The CX-30 is a joy to drive. The stiff chassis and nicely calibrated suspension allow full control of the vehicle and the road, while the remarkably sharp steering ensures plenty of fun (only the BMW X1 and X2 score more points in that department). Mazda engineers also focused on noise insulation. You can still hear the distinctive sound of the 2.5-litre engine under acceleration, but at cruising speed the ride is exceptionally quiet. In fact, Mazda claims the CX-30 is even quieter than the CX-5.

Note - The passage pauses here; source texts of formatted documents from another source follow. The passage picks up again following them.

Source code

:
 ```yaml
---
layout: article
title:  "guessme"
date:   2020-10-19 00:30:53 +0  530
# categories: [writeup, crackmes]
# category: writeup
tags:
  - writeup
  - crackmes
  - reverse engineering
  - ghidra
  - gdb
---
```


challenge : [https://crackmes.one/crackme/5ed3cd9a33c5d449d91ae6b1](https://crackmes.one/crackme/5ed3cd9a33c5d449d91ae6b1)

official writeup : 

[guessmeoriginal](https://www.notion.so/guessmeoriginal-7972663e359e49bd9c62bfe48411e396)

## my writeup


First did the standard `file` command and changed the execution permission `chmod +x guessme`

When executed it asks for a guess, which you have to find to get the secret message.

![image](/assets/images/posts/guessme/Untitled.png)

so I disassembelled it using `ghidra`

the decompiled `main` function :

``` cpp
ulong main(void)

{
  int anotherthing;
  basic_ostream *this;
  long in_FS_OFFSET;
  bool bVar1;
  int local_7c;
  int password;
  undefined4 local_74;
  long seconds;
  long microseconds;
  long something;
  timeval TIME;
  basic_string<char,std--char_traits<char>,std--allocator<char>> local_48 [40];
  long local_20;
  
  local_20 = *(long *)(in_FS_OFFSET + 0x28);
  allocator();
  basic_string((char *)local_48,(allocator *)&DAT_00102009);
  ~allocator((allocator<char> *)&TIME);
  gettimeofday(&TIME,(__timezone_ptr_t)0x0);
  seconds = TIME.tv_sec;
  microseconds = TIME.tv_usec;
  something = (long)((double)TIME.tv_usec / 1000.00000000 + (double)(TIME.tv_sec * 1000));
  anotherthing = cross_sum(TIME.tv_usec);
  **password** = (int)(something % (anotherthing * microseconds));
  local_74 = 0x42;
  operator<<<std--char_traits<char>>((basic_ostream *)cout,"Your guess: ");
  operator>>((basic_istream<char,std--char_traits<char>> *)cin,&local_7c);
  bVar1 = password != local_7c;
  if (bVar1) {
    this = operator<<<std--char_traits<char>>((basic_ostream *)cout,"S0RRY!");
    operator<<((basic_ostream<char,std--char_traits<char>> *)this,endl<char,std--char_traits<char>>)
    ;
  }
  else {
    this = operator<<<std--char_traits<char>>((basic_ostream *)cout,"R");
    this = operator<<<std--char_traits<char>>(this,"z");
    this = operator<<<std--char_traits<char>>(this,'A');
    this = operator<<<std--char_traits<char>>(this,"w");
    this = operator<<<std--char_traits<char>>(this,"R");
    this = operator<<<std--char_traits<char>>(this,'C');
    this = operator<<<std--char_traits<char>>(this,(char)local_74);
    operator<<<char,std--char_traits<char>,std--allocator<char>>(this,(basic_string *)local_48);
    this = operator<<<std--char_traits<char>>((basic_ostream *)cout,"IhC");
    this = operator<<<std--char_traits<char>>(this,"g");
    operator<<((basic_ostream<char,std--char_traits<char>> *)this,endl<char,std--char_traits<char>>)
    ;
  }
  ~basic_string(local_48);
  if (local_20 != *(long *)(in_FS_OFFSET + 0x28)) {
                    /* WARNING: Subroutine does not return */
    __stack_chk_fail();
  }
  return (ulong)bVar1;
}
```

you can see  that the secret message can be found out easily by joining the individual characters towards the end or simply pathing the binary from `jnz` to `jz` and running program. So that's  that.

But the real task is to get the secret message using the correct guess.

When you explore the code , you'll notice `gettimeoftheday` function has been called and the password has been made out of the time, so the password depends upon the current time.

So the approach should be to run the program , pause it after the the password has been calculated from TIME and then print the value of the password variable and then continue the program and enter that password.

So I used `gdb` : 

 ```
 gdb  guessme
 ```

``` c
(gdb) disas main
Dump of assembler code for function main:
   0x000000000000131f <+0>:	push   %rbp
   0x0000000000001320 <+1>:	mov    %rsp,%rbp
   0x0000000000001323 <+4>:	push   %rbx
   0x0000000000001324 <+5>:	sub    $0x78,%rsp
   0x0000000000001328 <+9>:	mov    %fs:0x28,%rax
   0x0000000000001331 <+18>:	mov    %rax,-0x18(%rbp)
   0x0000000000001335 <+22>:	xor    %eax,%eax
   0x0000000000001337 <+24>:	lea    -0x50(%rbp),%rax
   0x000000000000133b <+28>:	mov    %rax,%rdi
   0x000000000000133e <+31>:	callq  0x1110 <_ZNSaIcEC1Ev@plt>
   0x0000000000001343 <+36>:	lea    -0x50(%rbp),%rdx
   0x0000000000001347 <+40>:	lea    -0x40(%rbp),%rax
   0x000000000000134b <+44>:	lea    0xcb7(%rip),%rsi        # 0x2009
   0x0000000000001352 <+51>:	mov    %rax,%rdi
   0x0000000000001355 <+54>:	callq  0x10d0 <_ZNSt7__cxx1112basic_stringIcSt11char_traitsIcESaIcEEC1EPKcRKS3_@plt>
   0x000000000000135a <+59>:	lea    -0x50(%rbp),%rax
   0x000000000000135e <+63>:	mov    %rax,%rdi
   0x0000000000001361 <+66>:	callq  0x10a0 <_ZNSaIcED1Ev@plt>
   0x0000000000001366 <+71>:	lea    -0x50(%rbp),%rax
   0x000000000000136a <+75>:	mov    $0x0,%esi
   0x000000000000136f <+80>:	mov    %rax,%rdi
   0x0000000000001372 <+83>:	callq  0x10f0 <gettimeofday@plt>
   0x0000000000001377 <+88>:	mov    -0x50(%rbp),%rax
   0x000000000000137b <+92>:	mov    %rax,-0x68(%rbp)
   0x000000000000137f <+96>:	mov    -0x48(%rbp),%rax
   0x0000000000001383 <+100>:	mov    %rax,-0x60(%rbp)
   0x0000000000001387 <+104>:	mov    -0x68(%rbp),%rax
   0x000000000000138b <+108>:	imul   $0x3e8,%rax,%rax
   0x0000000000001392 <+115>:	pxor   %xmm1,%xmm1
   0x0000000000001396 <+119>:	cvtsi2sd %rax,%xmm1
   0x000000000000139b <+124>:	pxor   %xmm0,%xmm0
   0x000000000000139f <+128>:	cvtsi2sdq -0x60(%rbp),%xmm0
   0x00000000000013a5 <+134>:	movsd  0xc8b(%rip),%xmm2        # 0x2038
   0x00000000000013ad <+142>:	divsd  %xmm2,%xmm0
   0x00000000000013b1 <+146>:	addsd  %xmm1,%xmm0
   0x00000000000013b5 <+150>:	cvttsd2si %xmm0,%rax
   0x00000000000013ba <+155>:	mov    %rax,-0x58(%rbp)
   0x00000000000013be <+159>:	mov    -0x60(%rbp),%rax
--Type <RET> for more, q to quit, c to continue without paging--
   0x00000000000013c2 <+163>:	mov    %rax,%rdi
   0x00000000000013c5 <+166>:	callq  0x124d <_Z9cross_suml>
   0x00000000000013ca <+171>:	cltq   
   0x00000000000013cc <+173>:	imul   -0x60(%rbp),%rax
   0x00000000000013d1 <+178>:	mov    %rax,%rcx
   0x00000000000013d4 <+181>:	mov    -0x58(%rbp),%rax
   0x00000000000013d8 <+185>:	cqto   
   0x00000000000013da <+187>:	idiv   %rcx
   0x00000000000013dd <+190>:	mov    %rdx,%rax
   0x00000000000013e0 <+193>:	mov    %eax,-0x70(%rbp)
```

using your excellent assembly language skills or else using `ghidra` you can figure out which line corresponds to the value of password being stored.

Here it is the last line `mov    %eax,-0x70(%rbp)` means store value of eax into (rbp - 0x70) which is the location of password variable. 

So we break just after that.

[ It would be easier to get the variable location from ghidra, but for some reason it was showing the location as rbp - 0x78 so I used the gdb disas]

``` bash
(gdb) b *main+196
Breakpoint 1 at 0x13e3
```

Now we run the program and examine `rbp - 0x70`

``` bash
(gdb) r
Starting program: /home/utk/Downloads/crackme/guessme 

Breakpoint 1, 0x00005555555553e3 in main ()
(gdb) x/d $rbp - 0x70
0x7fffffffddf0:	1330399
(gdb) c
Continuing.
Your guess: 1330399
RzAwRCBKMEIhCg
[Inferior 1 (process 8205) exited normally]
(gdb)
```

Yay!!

Braking is much better than with the CX-3, as well, both in terms of pedal feel and stopping distances. The only problem here might be durability, as evidenced by the number of new Mazda3 owners who have had to replace brake components already. Is Mazda’s G-Vectoring Control system to blame? As previously explained, this feature enhances handling and stability and reduces the need for the driver to depress the brake pedal by automatically slowing the inside wheel in corners. One thing is for sure: the CX-30’s braking is very effective, unlike many Mazdas in the past.

Photo: Antoine Joubert

A Tough Fight Ahead

Things are heating up quite a bit in the small-SUV segment—more so than in the compact-car segment. Every manufacturer offers at least one and many have two. And pretty soon Volkswagen will replace the Golf SportWagen with a new model positioned below the Tiguan.

Where does the Mazda CX-30 rank? It is certainly good enough to step on the podium alongside the Kona and Crosstrek. These three are followed closely by the Honda HR-V and Nissan Qashqai, two slightly older models that remain quite interesting. Also, keep an eye on the upcoming Kia Seltos, which shares many components with the Kona.

Mazda has a good one-two punch with the affordable CX-3 and the more modern, more upscale CX-30. By the way, why is the latter named CX-30 and not CX-4? Simply because a Mazda CX-4 is already sold in China.